Following a successful opening season in Paris at Fondation Cartier’s museum, the exhibition now comes to Italy as part of the Fondation’s eight-year partnership with Triennale Milano. A world-leading cultural institution for contemporary art and design spanning a range of discourses, Triennale appears to be the ideal location for an ambitious show of this nature. The institution is driven by a mission to broaden global awareness about indigenous cultures and languages. In the case of this exhibition, it explores the significance of Gabori’s art in shaping global cultural legacies and contemporary visual culture. A collaborative project organised in close consultation with the artist’s family and the Kaiadilt community, the exhibition includes a selection of loaned works from Australian galleries such as Queensland Art Gallery, National Gallery of Australia, National Gallery of Victoria and HOTA (Home of the Arts).
“Milan is definitely the capital in Italy for design and architecture, but contemporary art also has a strong presence with many dedicated institutions,” says director of collections at Fondation Cartier, Grazia Quaroni. “Audiences are international, curious and demanding, and always seeking new discoveries. Thanks to the generosity of all lenders for this exhibition, including the most important museum institutions in Australia, we can continue to extend awareness about such an extraordinary artist like Sally Gabori.”

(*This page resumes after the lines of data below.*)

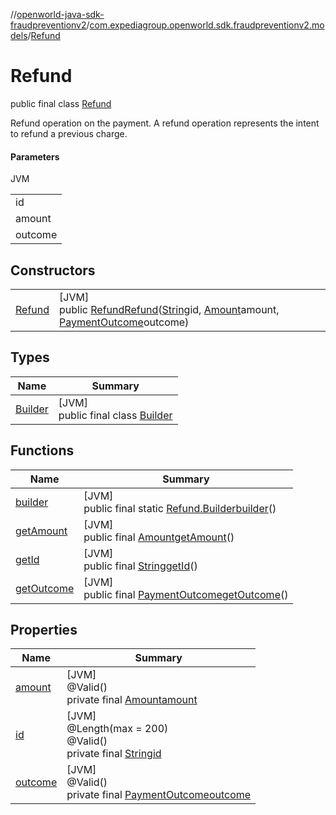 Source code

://[openworld-java-sdk-fraudpreventionv2](../../../index.md)/[com.expediagroup.openworld.sdk.fraudpreventionv2.models](../index.md)/[Refund](index.md)

# Refund

public final class [Refund](index.md)

Refund operation on the payment. A refund operation represents the intent to refund a previous charge.

#### Parameters

JVM

| |
|---|
| id |
| amount |
| outcome |

## Constructors

| | |
|---|---|
| [Refund](-refund.md) | [JVM]<br>public [Refund](index.md)[Refund](-refund.md)([String](https://docs.oracle.com/javase/8/docs/api/java/lang/String.html)id, [Amount](../-amount/index.md)amount, [PaymentOutcome](../-payment-outcome/index.md)outcome) |

## Types

| Name | Summary |
|---|---|
| [Builder](-builder/index.md) | [JVM]<br>public final class [Builder](-builder/index.md) |

## Functions

| Name | Summary |
|---|---|
| [builder](builder.md) | [JVM]<br>public final static [Refund.Builder](-builder/index.md)[builder](builder.md)() |
| [getAmount](get-amount.md) | [JVM]<br>public final [Amount](../-amount/index.md)[getAmount](get-amount.md)() |
| [getId](get-id.md) | [JVM]<br>public final [String](https://docs.oracle.com/javase/8/docs/api/java/lang/String.html)[getId](get-id.md)() |
| [getOutcome](get-outcome.md) | [JVM]<br>public final [PaymentOutcome](../-payment-outcome/index.md)[getOutcome](get-outcome.md)() |

## Properties

| Name | Summary |
|---|---|
| [amount](index.md#1391282181%2FProperties%2F-1883119931) | [JVM]<br>@Valid()<br>private final [Amount](../-amount/index.md)[amount](index.md#1391282181%2FProperties%2F-1883119931) |
| [id](index.md#-300995422%2FProperties%2F-1883119931) | [JVM]<br>@Length(max = 200)<br>@Valid()<br>private final [String](https://docs.oracle.com/javase/8/docs/api/java/lang/String.html)[id](index.md#-300995422%2FProperties%2F-1883119931) |
| [outcome](index.md#-478613749%2FProperties%2F-1883119931) | [JVM]<br>@Valid()<br>private final [PaymentOutcome](../-payment-outcome/index.md)[outcome](index.md#-478613749%2FProperties%2F-1883119931) |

In the context of an ongoing cultural exchange between Australia and Italy, the exhibition nurtures an increasing interest in Australian First People’s art in major Italian cities with a diverse and progressive artistic sensibility. This interest is based on both aesthetic, thematic and cultural intrigue about First People’s Australian art, a genre that continues to evolve in public consciousness through exhibitions of contemporary artists like Gabori, and the inherent truth-telling capacity of their work. While Gabori painted purely for personal expression, her art continues to uplift and educate viewers around the world, constituting a universal language of its own that transcends continents in its ability to capture the full spectrum of the human experience.
“Danda ngijinda dulk, danda ngijinda malaa, danda ngad” (This is my Land, this is my Sea, this is who I am), Sally Gabori.